- _EXERCISE_
Below are some entries; reproduce them exactly and leave every picture out.

[Items listed in a dataset]
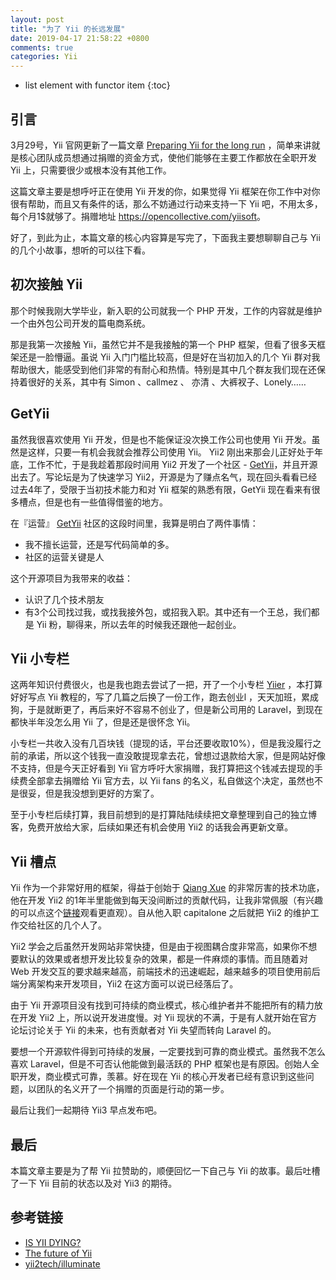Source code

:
 ```yaml
---
layout: post
title: "为了 Yii 的长远发展"
date: 2019-04-17 21:58:22 +0800
comments: true
categories: Yii
---
```

* list element with functor item
{:toc}

## 引言

3月29号，Yii 官网更新了一篇文章 [Preparing Yii for the long run](https://www.yiiframework.com/news/204/preparing-yii-for-the-long-run) ，简单来讲就是核心团队成员想通过捐赠的资金方式，使他们能够在主要工作都放在全职开发 Yii 上，只需要很少或根本没有其他工作。

这篇文章主要是想呼吁正在使用 Yii 开发的你，如果觉得 Yii 框架在你工作中对你很有帮助，而且又有条件的话，那么不妨通过行动来支持一下 Yii 吧，不用太多，每个月1$就够了。捐赠地址 <https://opencollective.com/yiisoft>。

好了，到此为止，本篇文章的核心内容算是写完了，下面我主要想聊聊自己与 Yii 的几个小故事，想听的可以往下看。

<!--more-->

## 初次接触 Yii

那个时候我刚大学毕业，新入职的公司就我一个 PHP 开发，工作的内容就是维护一个由外包公司开发的篇电商系统。

那是我第一次接触 Yii，虽然它并不是我接触的第一个 PHP 框架，但看了很多天框架还是一脸懵逼。虽说 Yii 入门门槛比较高，但是好在当初加入的几个 Yii 群对我帮助很大，能感受到他们非常的有耐心和热情。特别是其中几个群友我们现在还保持着很好的关系，其中有 Simon 、callmez 、 亦清 、大裤衩子、Lonely……

## GetYii

虽然我很喜欢使用 Yii 开发，但是也不能保证没次换工作公司也使用 Yii 开发。虽然是这样，只要一有机会我就会推荐公司使用 Yii。 Yii2 刚出来那会儿正好处于年底，工作不忙，于是我趁着那段时间用 Yii2 开发了一个社区 - [GetYii](https://github.com/iiyii/getyii)，并且开源出去了。写论坛是为了快速学习 Yii2，开源是为了赚点名气，现在回头看看已经过去4年了，受限于当初技术能力和对 Yii 框架的熟悉有限，GetYii 现在看来有很多槽点，但是也有一些值得借鉴的地方。

在『运营』 [GetYii](https://getyii.com/) 社区的这段时间里，我算是明白了两件事情：

- 我不擅长运营，还是写代码简单的多。
- 社区的运营关键是人

这个开源项目为我带来的收益：

- 认识了几个技术朋友
- 有3个公司找过我，或找我接外包，或招我入职。其中还有一个王总，我们都是 Yii 粉，聊得来，所以去年的时候我还跟他一起创业。

## Yii 小专栏

这两年知识付费很火，也是我也跑去尝试了一把，开了一个小专栏 [Yiier](https://xiaozhuanlan.com/yiier) ，本打算好好写点 Yii 教程的，写了几篇之后换了一份工作，跑去创业l ，天天加班，累成狗，于是就断更了，再后来好不容易不创业了，但是新公司用的 Laravel，到现在都快半年没怎么用 Yii 了，但是还是很怀念 Yii。

小专栏一共收入没有几百块钱（提现的话，平台还要收取10%），但是我没履行之前的承诺，所以这个钱我一直没敢提现拿去花，曾想过退款给大家，但是网站好像不支持，但是今天正好看到 Yii 官方呼吁大家捐赠，我打算把这个钱减去提现的手续费全部拿去捐赠给 Yii 官方去，以 Yii fans 的名义，私自做这个决定，虽然也不是很妥，但是我没想到更好的方案了。

至于小专栏后续打算，我目前想到的是打算陆陆续续把文章整理到自己的独立博客，免费开放给大家，后续如果还有机会使用 Yii2 的话我会再更新文章。

## Yii 槽点

Yii 作为一个非常好用的框架，得益于创始于 [Qiang Xue](https://github.com/qiangxue) 的非常厉害的技术功底，他在开发 Yii2 的1年半里能做到每天没间断过的贡献代码，让我非常佩服（有兴趣的可以点这个[链接](https://blog-1251237404.cos.ap-guangzhou.myqcloud.com/20190424162151.png)观看更直观）。自从他入职 capitalone 之后就把 Yii2 的维护工作交给社区的几个人了。

Yii2 学会之后虽然开发网站非常快捷，但是由于视图耦合度非常高，如果你不想要默认的效果或者想开发比较复杂的效果，都是一件麻烦的事情。而且随着对 Web 开发交互的要求越来越高，前端技术的迅速崛起，越来越多的项目使用前后端分离架构来开发项目，Yii2 在这方面可以说已经落后了。

由于 Yii 开源项目没有找到可持续的商业模式，核心维护者并不能把所有的精力放在开发 Yii2 上，所以说开发进度慢。对 Yii 现状的不满，于是有人就开始在官方论坛讨论关于 Yii 的未来，也有贡献者对 Yii 失望而转向 Laravel 的。

要想一个开源软件得到可持续的发展，一定要找到可靠的商业模式。虽然我不怎么喜欢 Laravel，但是不可否认他能做到最活跃的 PHP 框架也是有原因。创始人全职开发，商业模式可靠，羡慕。好在现在 Yii 的核心开发者已经有意识到这些问题，以团队的名义开了一个捐赠的页面是行动的第一步。

最后让我们一起期待 Yii3 早点发布吧。


## 最后

本篇文章主要是为了帮 Yii 拉赞助的，顺便回忆一下自己与 Yii 的故事。最后吐槽了一下 Yii 目前的状态以及对 Yii3 的期待。


## 参考链接

- [IS YII DYING?](http://skynin.xyz/razrabotchikam/is-yii-dying/)
- [The future of Yii](https://forum.yiiframework.com/t/the-future-of-yii/124616)
- [yii2tech/illuminate](https://github.com/yii2tech/illuminate)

- _TASK ANSWER_
Source code

:
 ```yaml
---
layout: post
title: "为了 Yii 的长远发展"
date: 2019-04-17 21:58:22 +0800
comments: true
categories: Yii
---
```

* list element with functor item
{:toc}

## 引言

3月29号，Yii 官网更新了一篇文章 [Preparing Yii for the long run](https://www.yiiframework.com/news/204/preparing-yii-for-the-long-run) ，简单来讲就是核心团队成员想通过捐赠的资金方式，使他们能够在主要工作都放在全职开发 Yii 上，只需要很少或根本没有其他工作。

这篇文章主要是想呼吁正在使用 Yii 开发的你，如果觉得 Yii 框架在你工作中对你很有帮助，而且又有条件的话，那么不妨通过行动来支持一下 Yii 吧，不用太多，每个月1$就够了。捐赠地址 <https://opencollective.com/yiisoft>。

好了，到此为止，本篇文章的核心内容算是写完了，下面我主要想聊聊自己与 Yii 的几个小故事，想听的可以往下看。

<!--more-->

## 初次接触 Yii

那个时候我刚大学毕业，新入职的公司就我一个 PHP 开发，工作的内容就是维护一个由外包公司开发的篇电商系统。

那是我第一次接触 Yii，虽然它并不是我接触的第一个 PHP 框架，但看了很多天框架还是一脸懵逼。虽说 Yii 入门门槛比较高，但是好在当初加入的几个 Yii 群对我帮助很大，能感受到他们非常的有耐心和热情。特别是其中几个群友我们现在还保持着很好的关系，其中有 Simon 、callmez 、 亦清 、大裤衩子、Lonely……

## GetYii

虽然我很喜欢使用 Yii 开发，但是也不能保证没次换工作公司也使用 Yii 开发。虽然是这样，只要一有机会我就会推荐公司使用 Yii。 Yii2 刚出来那会儿正好处于年底，工作不忙，于是我趁着那段时间用 Yii2 开发了一个社区 - [GetYii](https://github.com/iiyii/getyii)，并且开源出去了。写论坛是为了快速学习 Yii2，开源是为了赚点名气，现在回头看看已经过去4年了，受限于当初技术能力和对 Yii 框架的熟悉有限，GetYii 现在看来有很多槽点，但是也有一些值得借鉴的地方。

在『运营』 [GetYii](https://getyii.com/) 社区的这段时间里，我算是明白了两件事情：

- 我不擅长运营，还是写代码简单的多。
- 社区的运营关键是人

这个开源项目为我带来的收益：

- 认识了几个技术朋友
- 有3个公司找过我，或找我接外包，或招我入职。其中还有一个王总，我们都是 Yii 粉，聊得来，所以去年的时候我还跟他一起创业。

## Yii 小专栏

这两年知识付费很火，也是我也跑去尝试了一把，开了一个小专栏 [Yiier](https://xiaozhuanlan.com/yiier) ，本打算好好写点 Yii 教程的，写了几篇之后换了一份工作，跑去创业l ，天天加班，累成狗，于是就断更了，再后来好不容易不创业了，但是新公司用的 Laravel，到现在都快半年没怎么用 Yii 了，但是还是很怀念 Yii。

小专栏一共收入没有几百块钱（提现的话，平台还要收取10%），但是我没履行之前的承诺，所以这个钱我一直没敢提现拿去花，曾想过退款给大家，但是网站好像不支持，但是今天正好看到 Yii 官方呼吁大家捐赠，我打算把这个钱减去提现的手续费全部拿去捐赠给 Yii 官方去，以 Yii fans 的名义，私自做这个决定，虽然也不是很妥，但是我没想到更好的方案了。

至于小专栏后续打算，我目前想到的是打算陆陆续续把文章整理到自己的独立博客，免费开放给大家，后续如果还有机会使用 Yii2 的话我会再更新文章。

## Yii 槽点

Yii 作为一个非常好用的框架，得益于创始于 [Qiang Xue](https://github.com/qiangxue) 的非常厉害的技术功底，他在开发 Yii2 的1年半里能做到每天没间断过的贡献代码，让我非常佩服（有兴趣的可以点这个[链接](https://blog-1251237404.cos.ap-guangzhou.myqcloud.com/20190424162151.png)观看更直观）。自从他入职 capitalone 之后就把 Yii2 的维护工作交给社区的几个人了。

Yii2 学会之后虽然开发网站非常快捷，但是由于视图耦合度非常高，如果你不想要默认的效果或者想开发比较复杂的效果，都是一件麻烦的事情。而且随着对 Web 开发交互的要求越来越高，前端技术的迅速崛起，越来越多的项目使用前后端分离架构来开发项目，Yii2 在这方面可以说已经落后了。

由于 Yii 开源项目没有找到可持续的商业模式，核心维护者并不能把所有的精力放在开发 Yii2 上，所以说开发进度慢。对 Yii 现状的不满，于是有人就开始在官方论坛讨论关于 Yii 的未来，也有贡献者对 Yii 失望而转向 Laravel 的。

要想一个开源软件得到可持续的发展，一定要找到可靠的商业模式。虽然我不怎么喜欢 Laravel，但是不可否认他能做到最活跃的 PHP 框架也是有原因。创始人全职开发，商业模式可靠，羡慕。好在现在 Yii 的核心开发者已经有意识到这些问题，以团队的名义开了一个捐赠的页面是行动的第一步。

最后让我们一起期待 Yii3 早点发布吧。


## 最后

本篇文章主要是为了帮 Yii 拉赞助的，顺便回忆一下自己与 Yii 的故事。最后吐槽了一下 Yii 目前的状态以及对 Yii3 的期待。


## 参考链接

- [IS YII DYING?](http://skynin.xyz/razrabotchikam/is-yii-dying/)
- [The future of Yii](https://forum.yiiframework.com/t/the-future-of-yii/124616)
- [yii2tech/illuminate](https://github.com/yii2tech/illuminate)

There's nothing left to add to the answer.